# [Directions]
Would you copy each line of the data below that has "summary"?

***

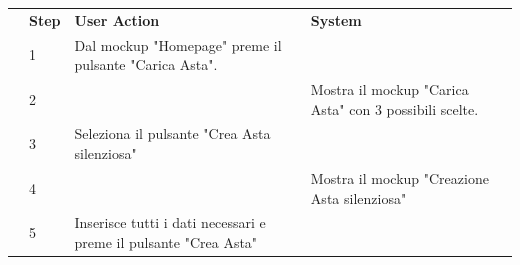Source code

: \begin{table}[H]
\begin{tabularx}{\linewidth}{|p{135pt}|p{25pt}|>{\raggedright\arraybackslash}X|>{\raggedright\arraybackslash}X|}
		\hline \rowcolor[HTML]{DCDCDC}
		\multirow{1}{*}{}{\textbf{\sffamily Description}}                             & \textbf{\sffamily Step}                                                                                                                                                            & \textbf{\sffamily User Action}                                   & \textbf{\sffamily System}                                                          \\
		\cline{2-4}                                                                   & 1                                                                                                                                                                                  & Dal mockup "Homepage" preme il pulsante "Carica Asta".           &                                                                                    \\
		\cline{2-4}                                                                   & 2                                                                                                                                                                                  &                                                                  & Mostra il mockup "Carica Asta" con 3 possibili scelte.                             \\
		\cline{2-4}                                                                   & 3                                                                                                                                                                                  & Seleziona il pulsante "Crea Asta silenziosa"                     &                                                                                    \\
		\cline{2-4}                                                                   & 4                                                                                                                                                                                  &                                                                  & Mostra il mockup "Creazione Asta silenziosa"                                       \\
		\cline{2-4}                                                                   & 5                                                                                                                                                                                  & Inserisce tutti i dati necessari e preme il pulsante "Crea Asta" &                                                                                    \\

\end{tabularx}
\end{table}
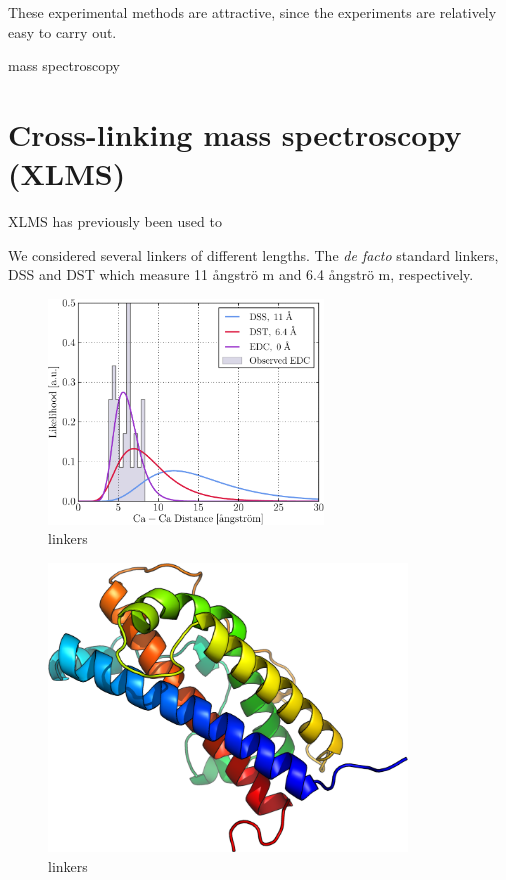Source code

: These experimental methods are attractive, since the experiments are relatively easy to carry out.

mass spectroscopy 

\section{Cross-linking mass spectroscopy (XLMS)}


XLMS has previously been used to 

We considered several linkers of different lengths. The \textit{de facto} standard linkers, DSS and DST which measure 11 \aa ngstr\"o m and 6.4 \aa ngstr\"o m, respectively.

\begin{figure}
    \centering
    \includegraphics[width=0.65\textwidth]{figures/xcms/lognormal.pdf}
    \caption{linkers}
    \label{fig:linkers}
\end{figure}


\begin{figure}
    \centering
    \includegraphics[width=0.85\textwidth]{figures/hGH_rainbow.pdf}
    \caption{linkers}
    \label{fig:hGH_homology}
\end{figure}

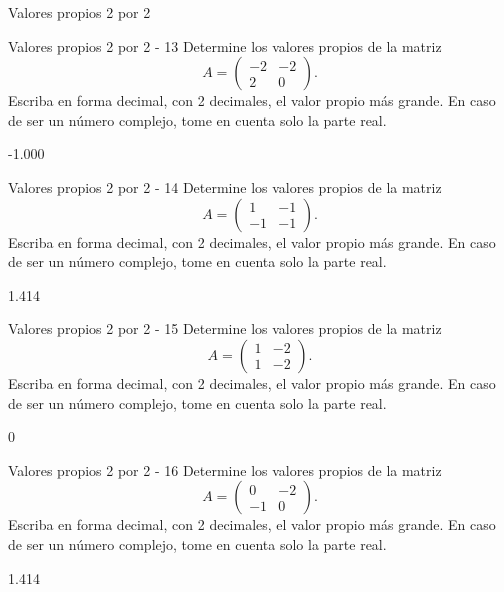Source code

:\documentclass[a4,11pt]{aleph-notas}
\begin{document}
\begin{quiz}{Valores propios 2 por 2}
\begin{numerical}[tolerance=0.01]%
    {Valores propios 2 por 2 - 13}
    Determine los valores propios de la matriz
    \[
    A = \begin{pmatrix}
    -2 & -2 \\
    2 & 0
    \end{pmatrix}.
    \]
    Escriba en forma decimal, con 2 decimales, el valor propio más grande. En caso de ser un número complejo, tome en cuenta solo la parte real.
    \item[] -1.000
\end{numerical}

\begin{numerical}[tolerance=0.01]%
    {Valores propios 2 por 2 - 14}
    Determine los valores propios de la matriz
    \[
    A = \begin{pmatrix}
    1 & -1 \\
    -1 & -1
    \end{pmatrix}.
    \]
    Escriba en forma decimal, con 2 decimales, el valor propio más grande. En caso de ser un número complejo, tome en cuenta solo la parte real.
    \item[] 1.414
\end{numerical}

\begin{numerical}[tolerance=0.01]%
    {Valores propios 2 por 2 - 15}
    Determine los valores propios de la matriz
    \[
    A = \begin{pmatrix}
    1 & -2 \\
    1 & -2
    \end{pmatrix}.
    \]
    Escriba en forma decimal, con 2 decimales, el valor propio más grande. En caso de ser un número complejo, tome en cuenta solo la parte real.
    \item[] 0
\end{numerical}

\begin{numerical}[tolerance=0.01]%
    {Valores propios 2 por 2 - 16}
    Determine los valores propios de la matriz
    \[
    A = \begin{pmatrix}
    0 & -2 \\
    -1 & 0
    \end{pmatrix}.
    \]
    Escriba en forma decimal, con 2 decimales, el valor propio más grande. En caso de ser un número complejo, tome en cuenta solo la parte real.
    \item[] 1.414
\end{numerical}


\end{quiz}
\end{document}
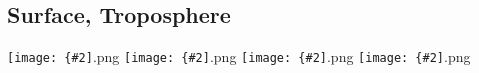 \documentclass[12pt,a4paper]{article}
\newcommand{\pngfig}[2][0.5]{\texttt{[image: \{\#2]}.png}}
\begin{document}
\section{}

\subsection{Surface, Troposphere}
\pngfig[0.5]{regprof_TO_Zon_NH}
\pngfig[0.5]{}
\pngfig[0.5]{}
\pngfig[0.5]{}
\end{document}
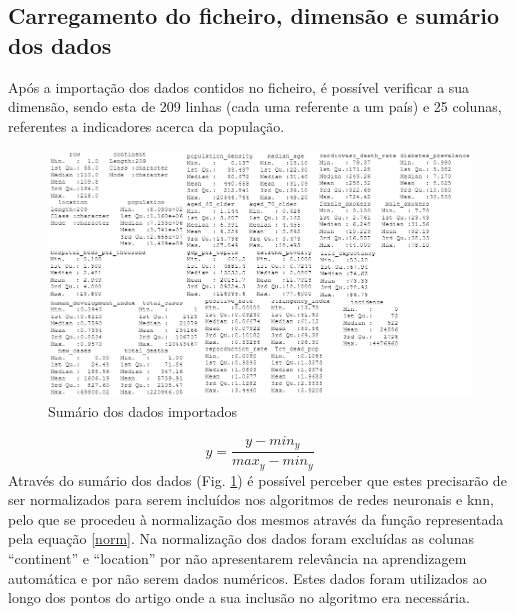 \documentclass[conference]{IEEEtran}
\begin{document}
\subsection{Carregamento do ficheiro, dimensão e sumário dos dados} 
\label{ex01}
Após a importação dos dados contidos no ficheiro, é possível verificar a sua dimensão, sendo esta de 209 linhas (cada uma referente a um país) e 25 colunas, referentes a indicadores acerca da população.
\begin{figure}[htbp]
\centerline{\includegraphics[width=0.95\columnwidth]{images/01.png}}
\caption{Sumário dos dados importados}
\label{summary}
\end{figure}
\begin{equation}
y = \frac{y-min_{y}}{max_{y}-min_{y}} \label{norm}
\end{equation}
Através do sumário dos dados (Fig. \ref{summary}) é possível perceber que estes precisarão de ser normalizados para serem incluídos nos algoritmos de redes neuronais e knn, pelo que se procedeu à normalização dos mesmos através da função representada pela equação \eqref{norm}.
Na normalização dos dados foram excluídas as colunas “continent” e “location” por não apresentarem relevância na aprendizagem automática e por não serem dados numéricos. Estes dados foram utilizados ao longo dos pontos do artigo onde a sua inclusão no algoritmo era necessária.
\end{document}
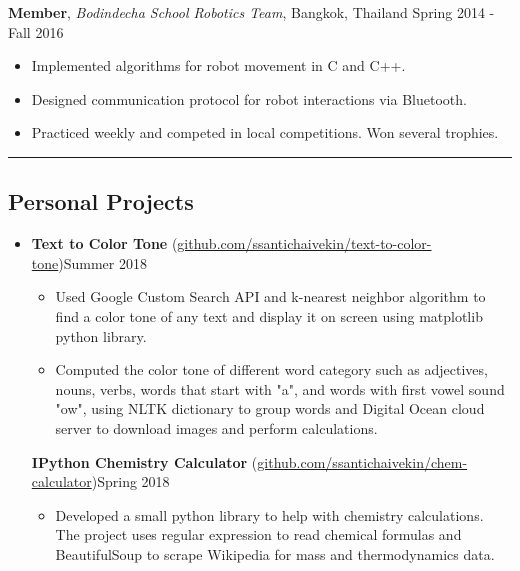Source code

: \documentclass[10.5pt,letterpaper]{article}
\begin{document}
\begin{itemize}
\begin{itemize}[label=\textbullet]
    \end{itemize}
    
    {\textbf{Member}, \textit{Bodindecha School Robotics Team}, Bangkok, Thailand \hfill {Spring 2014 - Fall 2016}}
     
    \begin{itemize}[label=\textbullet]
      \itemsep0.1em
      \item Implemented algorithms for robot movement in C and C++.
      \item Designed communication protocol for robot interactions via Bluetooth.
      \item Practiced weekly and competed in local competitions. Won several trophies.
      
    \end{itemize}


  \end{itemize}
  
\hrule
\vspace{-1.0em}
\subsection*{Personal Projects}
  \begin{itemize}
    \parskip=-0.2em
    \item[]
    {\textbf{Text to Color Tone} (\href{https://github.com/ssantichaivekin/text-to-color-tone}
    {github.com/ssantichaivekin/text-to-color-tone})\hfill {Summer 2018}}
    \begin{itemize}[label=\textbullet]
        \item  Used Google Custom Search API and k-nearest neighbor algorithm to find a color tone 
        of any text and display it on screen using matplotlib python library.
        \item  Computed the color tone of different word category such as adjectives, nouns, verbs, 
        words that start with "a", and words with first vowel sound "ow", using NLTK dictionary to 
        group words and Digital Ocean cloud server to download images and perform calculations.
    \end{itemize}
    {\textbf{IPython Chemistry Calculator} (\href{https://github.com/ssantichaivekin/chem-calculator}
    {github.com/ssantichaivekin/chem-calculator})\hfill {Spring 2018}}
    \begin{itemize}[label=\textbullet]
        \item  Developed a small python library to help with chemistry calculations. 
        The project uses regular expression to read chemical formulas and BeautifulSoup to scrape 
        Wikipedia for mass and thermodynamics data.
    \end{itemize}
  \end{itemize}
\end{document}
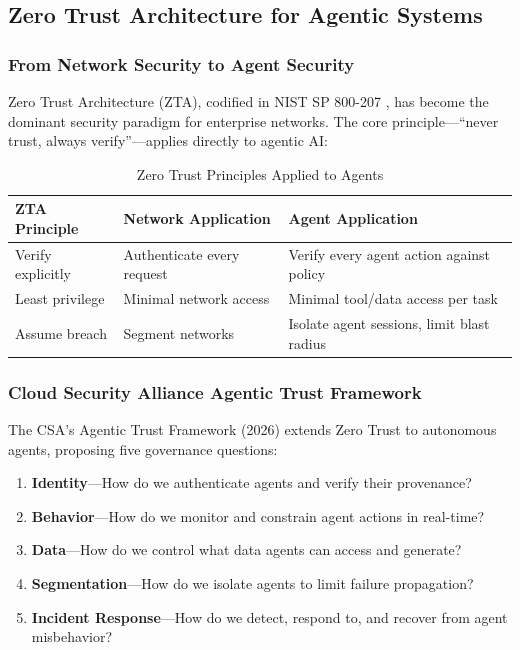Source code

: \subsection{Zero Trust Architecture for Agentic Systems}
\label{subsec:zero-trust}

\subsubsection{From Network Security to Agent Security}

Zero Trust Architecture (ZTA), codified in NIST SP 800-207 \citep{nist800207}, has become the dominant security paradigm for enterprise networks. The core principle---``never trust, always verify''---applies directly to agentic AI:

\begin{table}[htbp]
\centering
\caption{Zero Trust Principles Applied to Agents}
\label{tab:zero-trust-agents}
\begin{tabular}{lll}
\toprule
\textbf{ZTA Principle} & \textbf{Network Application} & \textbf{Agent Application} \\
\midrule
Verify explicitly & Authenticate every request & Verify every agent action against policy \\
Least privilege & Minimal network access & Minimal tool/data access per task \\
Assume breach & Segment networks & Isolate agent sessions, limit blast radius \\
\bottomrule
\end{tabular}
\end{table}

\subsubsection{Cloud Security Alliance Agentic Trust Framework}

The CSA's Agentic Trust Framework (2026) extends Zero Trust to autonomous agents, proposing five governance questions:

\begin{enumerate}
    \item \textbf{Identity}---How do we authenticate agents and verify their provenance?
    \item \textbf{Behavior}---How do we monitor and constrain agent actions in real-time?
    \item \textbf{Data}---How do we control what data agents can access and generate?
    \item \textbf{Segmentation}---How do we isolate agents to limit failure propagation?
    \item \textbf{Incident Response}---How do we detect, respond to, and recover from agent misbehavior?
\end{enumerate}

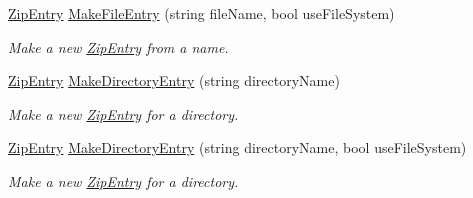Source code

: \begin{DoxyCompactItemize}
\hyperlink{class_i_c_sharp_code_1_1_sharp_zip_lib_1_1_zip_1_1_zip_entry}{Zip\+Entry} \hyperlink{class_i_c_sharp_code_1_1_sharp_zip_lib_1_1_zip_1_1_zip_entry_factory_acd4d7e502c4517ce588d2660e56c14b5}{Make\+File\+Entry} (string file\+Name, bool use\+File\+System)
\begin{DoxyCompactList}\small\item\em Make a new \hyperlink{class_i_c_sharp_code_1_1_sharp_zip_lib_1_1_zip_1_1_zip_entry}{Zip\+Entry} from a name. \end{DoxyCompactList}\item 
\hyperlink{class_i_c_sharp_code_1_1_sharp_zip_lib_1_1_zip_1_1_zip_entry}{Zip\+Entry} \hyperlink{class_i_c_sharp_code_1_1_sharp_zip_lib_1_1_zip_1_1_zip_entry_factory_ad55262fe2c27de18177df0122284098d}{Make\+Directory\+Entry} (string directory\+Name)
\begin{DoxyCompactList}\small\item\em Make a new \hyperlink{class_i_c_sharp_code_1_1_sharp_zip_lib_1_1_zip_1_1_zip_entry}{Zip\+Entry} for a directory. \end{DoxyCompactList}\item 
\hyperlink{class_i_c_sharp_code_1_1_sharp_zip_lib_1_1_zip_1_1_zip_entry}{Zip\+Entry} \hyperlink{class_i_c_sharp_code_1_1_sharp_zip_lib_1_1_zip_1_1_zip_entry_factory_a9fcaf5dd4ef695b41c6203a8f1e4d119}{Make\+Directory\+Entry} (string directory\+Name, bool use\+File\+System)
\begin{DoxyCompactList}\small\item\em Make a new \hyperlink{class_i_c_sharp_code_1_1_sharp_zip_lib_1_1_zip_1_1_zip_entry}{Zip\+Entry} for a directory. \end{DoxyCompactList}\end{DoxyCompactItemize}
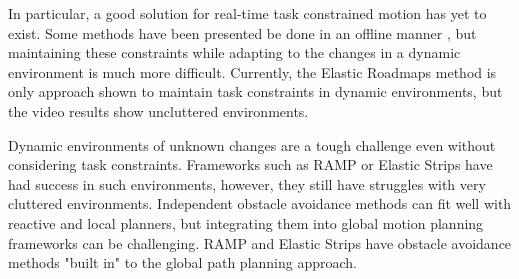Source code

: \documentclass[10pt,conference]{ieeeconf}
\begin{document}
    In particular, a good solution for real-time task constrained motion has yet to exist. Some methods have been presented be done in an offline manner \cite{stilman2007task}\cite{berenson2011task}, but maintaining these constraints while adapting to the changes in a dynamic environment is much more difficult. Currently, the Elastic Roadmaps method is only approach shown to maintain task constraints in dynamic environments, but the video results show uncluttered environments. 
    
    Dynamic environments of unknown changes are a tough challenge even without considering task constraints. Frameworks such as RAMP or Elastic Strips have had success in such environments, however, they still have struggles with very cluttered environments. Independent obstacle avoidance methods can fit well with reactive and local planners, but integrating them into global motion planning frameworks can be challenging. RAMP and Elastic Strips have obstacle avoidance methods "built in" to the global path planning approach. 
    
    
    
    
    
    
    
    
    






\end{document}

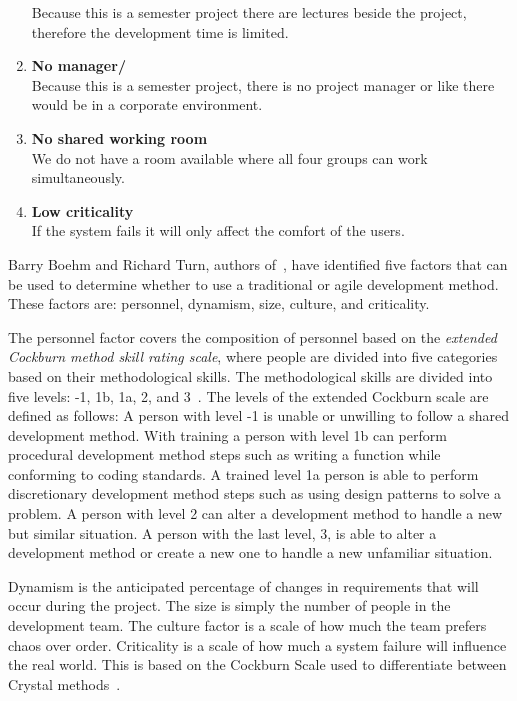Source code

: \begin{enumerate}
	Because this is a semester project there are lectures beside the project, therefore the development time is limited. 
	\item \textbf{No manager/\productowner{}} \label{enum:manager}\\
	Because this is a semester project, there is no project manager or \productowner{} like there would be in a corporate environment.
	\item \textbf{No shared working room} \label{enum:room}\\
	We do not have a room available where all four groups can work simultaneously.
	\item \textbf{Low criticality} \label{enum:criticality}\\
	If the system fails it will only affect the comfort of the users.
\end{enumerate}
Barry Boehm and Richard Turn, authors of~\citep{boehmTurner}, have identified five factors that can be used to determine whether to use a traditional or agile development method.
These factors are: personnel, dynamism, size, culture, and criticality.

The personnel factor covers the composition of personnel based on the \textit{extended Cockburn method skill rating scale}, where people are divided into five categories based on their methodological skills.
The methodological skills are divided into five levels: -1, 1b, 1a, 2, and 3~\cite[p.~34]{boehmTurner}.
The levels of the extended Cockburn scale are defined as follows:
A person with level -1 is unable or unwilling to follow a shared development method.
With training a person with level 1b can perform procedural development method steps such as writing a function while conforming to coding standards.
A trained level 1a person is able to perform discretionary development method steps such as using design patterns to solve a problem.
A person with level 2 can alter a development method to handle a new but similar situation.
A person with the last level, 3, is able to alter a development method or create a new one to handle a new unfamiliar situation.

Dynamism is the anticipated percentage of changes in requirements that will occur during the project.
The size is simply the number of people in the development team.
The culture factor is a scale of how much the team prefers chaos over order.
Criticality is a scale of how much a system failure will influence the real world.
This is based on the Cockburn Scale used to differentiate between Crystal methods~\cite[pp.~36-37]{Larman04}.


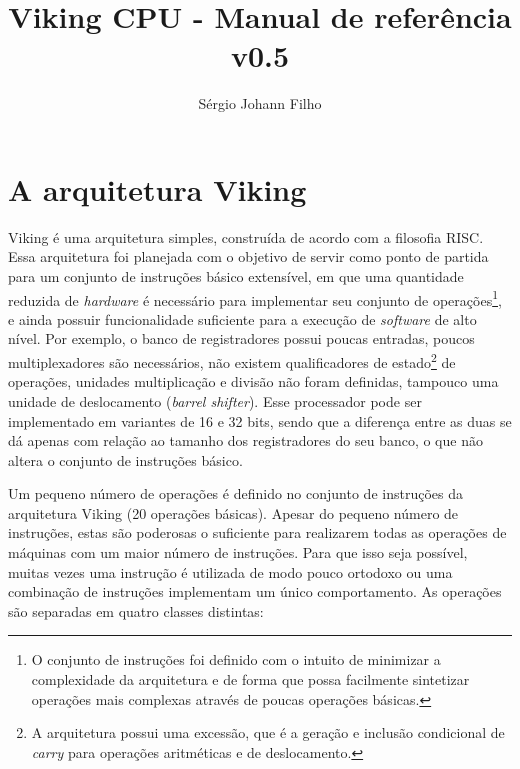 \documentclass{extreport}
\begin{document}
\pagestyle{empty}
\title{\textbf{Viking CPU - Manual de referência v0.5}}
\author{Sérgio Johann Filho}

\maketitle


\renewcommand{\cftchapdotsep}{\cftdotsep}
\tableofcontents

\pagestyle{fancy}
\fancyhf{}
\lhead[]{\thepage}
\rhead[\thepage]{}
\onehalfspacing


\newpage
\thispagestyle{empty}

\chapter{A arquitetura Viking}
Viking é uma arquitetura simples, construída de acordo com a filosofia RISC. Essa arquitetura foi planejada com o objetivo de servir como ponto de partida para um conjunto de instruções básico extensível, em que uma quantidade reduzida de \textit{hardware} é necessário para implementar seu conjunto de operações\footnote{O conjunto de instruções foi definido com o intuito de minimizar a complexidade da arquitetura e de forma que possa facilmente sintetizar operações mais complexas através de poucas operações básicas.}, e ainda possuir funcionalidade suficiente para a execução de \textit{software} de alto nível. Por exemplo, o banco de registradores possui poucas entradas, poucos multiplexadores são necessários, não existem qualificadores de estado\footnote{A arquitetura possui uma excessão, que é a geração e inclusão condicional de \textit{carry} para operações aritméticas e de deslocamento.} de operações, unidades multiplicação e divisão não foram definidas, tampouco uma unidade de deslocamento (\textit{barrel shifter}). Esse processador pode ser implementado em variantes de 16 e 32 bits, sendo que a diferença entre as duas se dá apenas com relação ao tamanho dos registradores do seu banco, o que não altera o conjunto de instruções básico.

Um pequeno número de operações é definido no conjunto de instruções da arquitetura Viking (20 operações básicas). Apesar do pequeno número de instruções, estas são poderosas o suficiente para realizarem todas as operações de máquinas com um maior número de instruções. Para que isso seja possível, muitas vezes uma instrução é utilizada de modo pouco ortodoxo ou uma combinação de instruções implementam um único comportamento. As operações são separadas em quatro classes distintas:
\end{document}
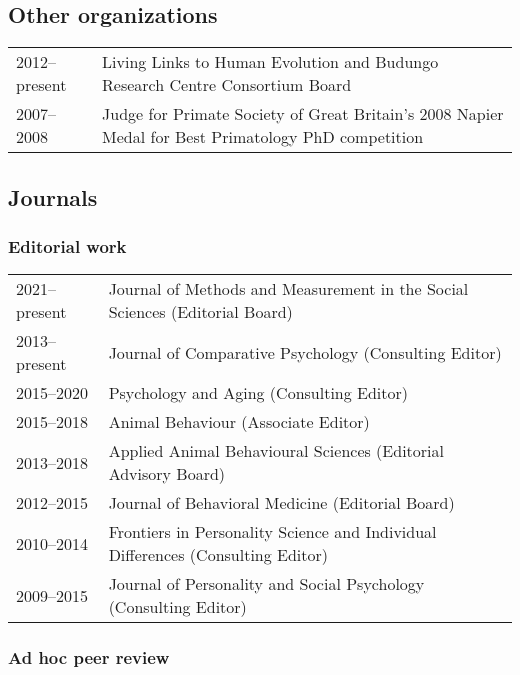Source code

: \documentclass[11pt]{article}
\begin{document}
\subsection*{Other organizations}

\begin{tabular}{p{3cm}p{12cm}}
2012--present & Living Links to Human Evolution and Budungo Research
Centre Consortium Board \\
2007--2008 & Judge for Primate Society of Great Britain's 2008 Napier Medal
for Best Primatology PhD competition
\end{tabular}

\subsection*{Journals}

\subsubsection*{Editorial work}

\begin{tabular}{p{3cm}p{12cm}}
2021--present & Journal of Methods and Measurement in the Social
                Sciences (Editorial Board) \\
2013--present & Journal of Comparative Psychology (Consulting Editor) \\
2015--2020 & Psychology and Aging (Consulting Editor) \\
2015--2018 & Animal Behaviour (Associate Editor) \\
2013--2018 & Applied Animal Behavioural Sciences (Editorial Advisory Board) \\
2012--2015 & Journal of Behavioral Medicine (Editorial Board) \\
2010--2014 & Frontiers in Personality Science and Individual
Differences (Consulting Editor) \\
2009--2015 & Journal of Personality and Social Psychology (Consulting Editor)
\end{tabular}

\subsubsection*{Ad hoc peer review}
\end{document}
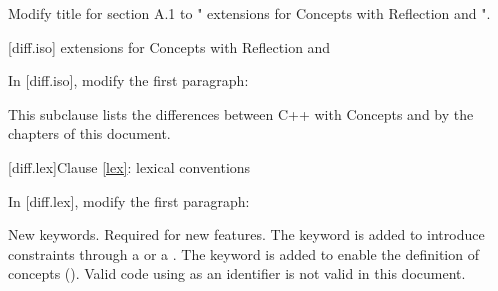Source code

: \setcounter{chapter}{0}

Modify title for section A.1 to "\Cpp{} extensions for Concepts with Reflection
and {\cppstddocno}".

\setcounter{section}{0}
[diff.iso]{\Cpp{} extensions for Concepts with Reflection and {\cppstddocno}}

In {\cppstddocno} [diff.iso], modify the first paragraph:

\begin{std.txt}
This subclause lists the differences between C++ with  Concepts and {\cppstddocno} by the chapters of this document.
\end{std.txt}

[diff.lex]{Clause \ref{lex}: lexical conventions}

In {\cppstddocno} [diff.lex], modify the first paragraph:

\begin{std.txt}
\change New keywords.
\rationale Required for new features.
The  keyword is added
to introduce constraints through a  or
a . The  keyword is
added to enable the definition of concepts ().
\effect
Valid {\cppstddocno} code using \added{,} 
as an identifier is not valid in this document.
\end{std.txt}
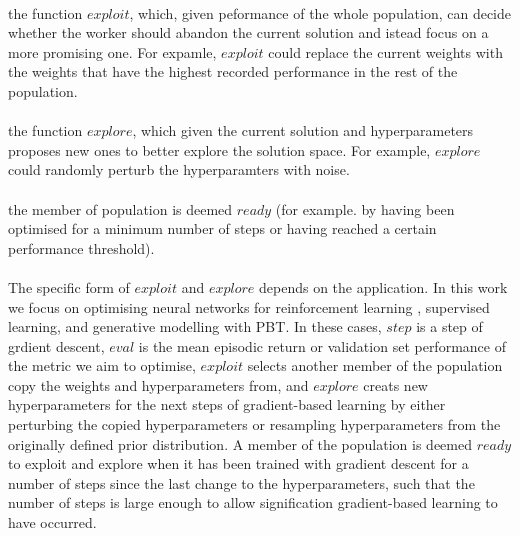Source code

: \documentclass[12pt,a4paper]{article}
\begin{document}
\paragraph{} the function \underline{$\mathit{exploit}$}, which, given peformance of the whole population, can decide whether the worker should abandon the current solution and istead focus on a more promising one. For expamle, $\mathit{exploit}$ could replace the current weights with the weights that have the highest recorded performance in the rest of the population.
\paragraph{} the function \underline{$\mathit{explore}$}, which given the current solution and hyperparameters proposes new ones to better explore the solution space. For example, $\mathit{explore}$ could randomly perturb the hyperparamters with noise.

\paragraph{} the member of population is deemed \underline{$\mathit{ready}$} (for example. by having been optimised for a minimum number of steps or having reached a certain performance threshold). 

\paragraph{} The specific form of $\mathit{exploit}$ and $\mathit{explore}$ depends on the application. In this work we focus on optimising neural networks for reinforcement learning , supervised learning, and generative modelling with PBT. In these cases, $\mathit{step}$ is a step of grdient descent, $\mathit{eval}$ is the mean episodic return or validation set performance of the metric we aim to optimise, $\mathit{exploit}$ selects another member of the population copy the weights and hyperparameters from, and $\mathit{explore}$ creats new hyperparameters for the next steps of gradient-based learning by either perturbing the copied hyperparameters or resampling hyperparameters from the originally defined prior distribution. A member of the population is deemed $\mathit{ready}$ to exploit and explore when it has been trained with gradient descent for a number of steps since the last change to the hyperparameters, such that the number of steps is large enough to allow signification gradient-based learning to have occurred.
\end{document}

***

# [Final answer]
\label{summary}
Através do sumário dos dados (Fig. \ref{summary}) é possível perceber que estes precisarão de ser normalizados para serem incluídos nos algoritmos de redes neuronais e knn, pelo que se procedeu à normalização dos mesmos através da função representada pela equação \eqref{norm}.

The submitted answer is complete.